START Material for this exercise

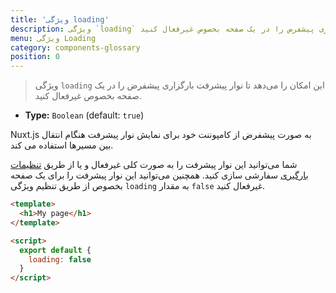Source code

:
 ```yaml
---
title: 'ویژگی loading'
description: ویژگی `loading` این امکان را می‌دهد تا نوار پیشرفت بارگزاری پیشفرض را در یک صفحه بخصوص غیرفعال کنید.
menu: ویژگی Loading
category: components-glossary
position: 0
---
```


> ویژگی `loading` این امکان را می‌دهد تا نوار پیشرفت بارگزاری پیشفرض را در یک صفحه بخصوص غیرفعال کنید.

- **Type:** `Boolean` (default: `true`)

Nuxt.js به صورت پیشفرض از کامپوننت خود برای نمایش نوار پیشرفت هنگام انتقال بین مسیرها استفاده می کند.

شما می‌توانید این نوار پیشرفت را به صورت کلی غیرفعال و یا از طریق [تنظیمات بارگیری](/docs/2.x/configuration-glossary/configuration-loading) سفارشی سازی کنید. همچنین می‌توانید این نوار پیشرفت را برای یک صفحه بخصوص از طریق تنظیم ویژگی `loading` به مقدار `false` غیرفعال کنید.

```html
<template>
  <h1>My page</h1>
</template>

<script>
  export default {
    loading: false
  }
</script>
```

END Material for this exercise

Problem to work on: Omit every picture, then repeat the remaining data exactly as it appears above.

Result of this exercise:
Source code

:
 ```yaml
---
title: 'ویژگی loading'
description: ویژگی `loading` این امکان را می‌دهد تا نوار پیشرفت بارگزاری پیشفرض را در یک صفحه بخصوص غیرفعال کنید.
menu: ویژگی Loading
category: components-glossary
position: 0
---
```


> ویژگی `loading` این امکان را می‌دهد تا نوار پیشرفت بارگزاری پیشفرض را در یک صفحه بخصوص غیرفعال کنید.

- **Type:** `Boolean` (default: `true`)

Nuxt.js به صورت پیشفرض از کامپوننت خود برای نمایش نوار پیشرفت هنگام انتقال بین مسیرها استفاده می کند.

شما می‌توانید این نوار پیشرفت را به صورت کلی غیرفعال و یا از طریق [تنظیمات بارگیری](/docs/2.x/configuration-glossary/configuration-loading) سفارشی سازی کنید. همچنین می‌توانید این نوار پیشرفت را برای یک صفحه بخصوص از طریق تنظیم ویژگی `loading` به مقدار `false` غیرفعال کنید.

```html
<template>
  <h1>My page</h1>
</template>

<script>
  export default {
    loading: false
  }
</script>
```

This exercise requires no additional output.